Except when I eat an apple. Within about 30 seconds after consuming this delectable fruit, I always have an uncontrollable burp. Just one, but it's always there.


I read that apples tend to generate more gas in the stomach due to their sugar content which causes burping, but my burp is always a one time deal and immediate after consumption. Would this reaction really happen so quickly?

I am perplexed with this question. I mean, it's really no big deal at all, but the fact that I can't find a scientific explanation is driving me a bit batty. Help?!?

Friday, September 2, 2011

Did You Know?

I had a fun day today.

Here's a couple things you may not have known about me, and in one case I did not know about myself as well! The other one I did know but had forgotten about until today.

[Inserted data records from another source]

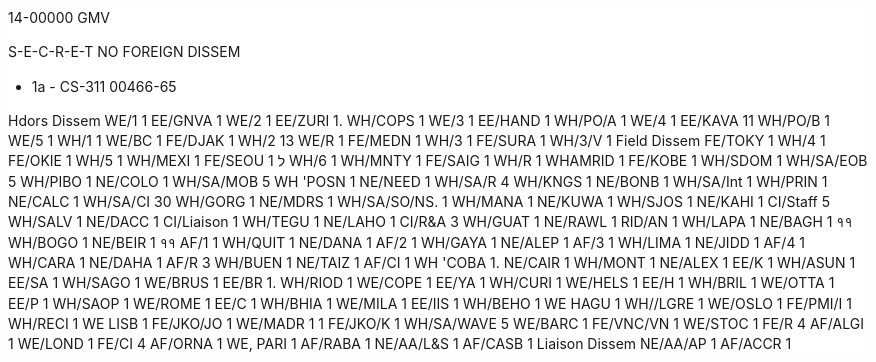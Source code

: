 14-00000
GMV

S-E-C-R-E-T
NO FOREIGN DISSEM

- 1a -
CS-311 00466-65

Hdors Dissem
WE/1 1 EE/GNVA 1
WE/2 1 EE/ZURI 1.
WH/COPS 1 WE/3 1 EE/HAND 1
WH/PO/A 1 WE/4 1 EE/KAVA 11
WH/PO/B 1 WE/5 1
WH/1 1 WE/BC 1 FE/DJAK 1
WH/2 13 WE/R 1 FE/MEDN 1
WH/3 1 FE/SURA 1
WH/3/V 1 Field Dissem FE/TOKY 1
WH/4 1 FE/OKIE 1
WH/5 1 WH/MEXI 1 FE/SEOU 1
ל
WH/6 1 WH/MNTY 1 FE/SAIG 1
WH/R 1 WHAMRID 1 FE/KOBE 1
WH/SDOM 1
WH/SA/EOB 5 WH/PIBO 1 NE/COLO 1
WH/SA/MOB 5 WH 'POSN 1 NE/NEED 1
WH/SA/R 4 WH/KNGS 1 NE/BONB 1
WH/SA/Int 1 WH/PRIN 1 NE/CALC 1
WH/SA/CI 30 WH/GORG 1 NE/MDRS 1
WH/SA/SO/NS. 1 WH/MANA 1 NE/KUWA 1
WH/SJOS 1 NE/KAHI 1
CI/Staff 5 WH/SALV 1 NE/DACC 1
CI/Liaison 1 WH/TEGU 1 NE/LAHO 1
CI/R&A 3 WH/GUAT 1 NE/RAWL 1
RID/AN 1 WH/LAPA 1 NE/BAGH 1
११
WH/BOGO 1 NE/BEIR 1
११
AF/1 1 WH/QUIT 1 NE/DANA 1
AF/2 1 WH/GAYA 1 NE/ALEP 1
AF/3 1 WH/LIMA 1 NE/JIDD 1
AF/4 1 WH/CARA 1 NE/DAHA 1
AF/R 3 WH/BUEN 1 NE/TAIZ 1
AF/CI 1 WH 'COBA 1. NE/CAIR 1
WH/MONT 1 NE/ALEX 1
EE/K 1 WH/ASUN 1
EE/SA 1 WH/SAGO 1 WE/BRUS 1
EE/BR 1. WH/RIOD 1 WE/COPE 1
EE/YA 1 WH/CURI 1 WE/HELS 1
EE/H 1 WH/BRIL 1 WE/OTTA 1
EE/P 1 WH/SAOP 1 WE/ROME 1
EE/C 1 WH/BHIA 1 WE/MILA 1
EE/IIS 1 WH/BEHO 1 WE HAGU 1
WH//LGRE 1 WE/OSLO 1
FE/PMI/I 1 WH/RECI 1 WE LISB 1
FE/JKO/JO 1 WE/MADR 1
1
FE/JKO/K 1 WH/SA/WAVE 5 WE/BARC 1
FE/VNC/VN 1 WE/STOC 1
FE/R 4 AF/ALGI 1 WE/LOND 1
FE/CI 4 AF/ORNA 1 WE, PARI 1
AF/RABA 1
NE/AA/L&S 1 AF/CASB 1 Liaison Dissem
NE/AA/AP 1 AF/ACCR 1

1) I am a surprisingly good roller-skater! One of my best friends here recently became a Roller Girl, meaning she entered the local Roller Derby in PEI. Don't know what a Roller Derby is? Watch the movie Whip It and you'll get a pretty good idea of what it's all about. Today we went down to the water front where there is a large track where most people run or walk, and she let me strap on all her gear and take a trip around and around the track. I used to roller-skate lots when I was a very little person but that was a very long time ago and I was very rusty on the experience. How little you ask? Well my last pair of roller-skates had Barbie on them. I have ice skated and roller-bladed lots and lots since growing out of the Barbie skates, but roller-skating is a whole different experience. But I did really well and did not fall once! It was so much fun and a great work out. Now I really want to buy my own but with the season getting cooler already I am thinking that the investment in all the gear won't be worth the amount of time left til it gets too cold to skate outside. Anyway, I was very proud of myself for getting some good speed and even learning a couple key moves in the derby world. Yay me!

2) I really enjoy going to scrap yards, or auto-wreckers as I call them. It's something I used to do a lot when I lived back in BC because I dated a guy who had multiple cars that needed multiple parts on a regular basis, so we would always check out the auto-wreckers in mad search for that needed piece. Plus he had cars such as Jags and old VWs so the parts weren't the easiest to find. Anytime we would travel out of town, like Vancouver or Victoria, we would hit all the yards because selection was so much better than local places. And I always really enjoyed these trips even though it was sad to see hundreds and hundreds of cars torn to pieces. I think it was the not knowing if we would find something great or just a bunch of junkers that have had all the good pieces stripped away already. Anyway, today we headed out to a local scrap yard to find a hub-cap for Chris's Toyota and entering the yard brought back these forgotten feelings of nostalgia. It was nice.